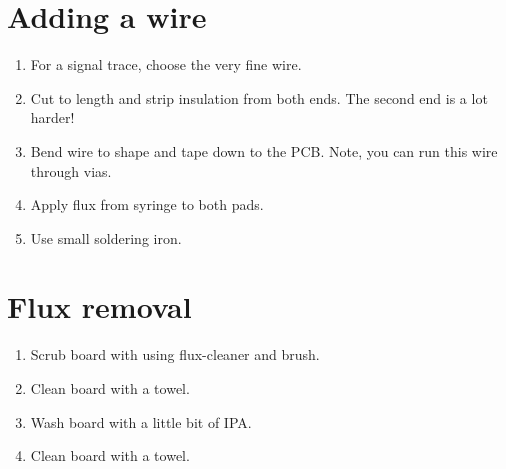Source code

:\section{Adding a wire}

\begin{enumerate}
\item For a signal trace, choose the very fine wire.

\item Cut to length and strip insulation from both ends.  The second
  end is a lot harder!

\item Bend wire to shape and tape down to the PCB.  Note, you can run
  this wire through vias.

\item Apply flux from syringe to both pads.

\item Use small soldering iron.  
\end{enumerate}


\section{Flux removal}

\begin{enumerate}
\item Scrub board with using flux-cleaner and brush.
\item Clean board with a towel.
\item Wash board with a little bit of IPA.
\item Clean board with a towel.  
\end{enumerate}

_ABOUT THIS EXERCISE:_
Please give the number of lines above that include the string "towel", with nothing added.

_YOUR RESPONSE:_
2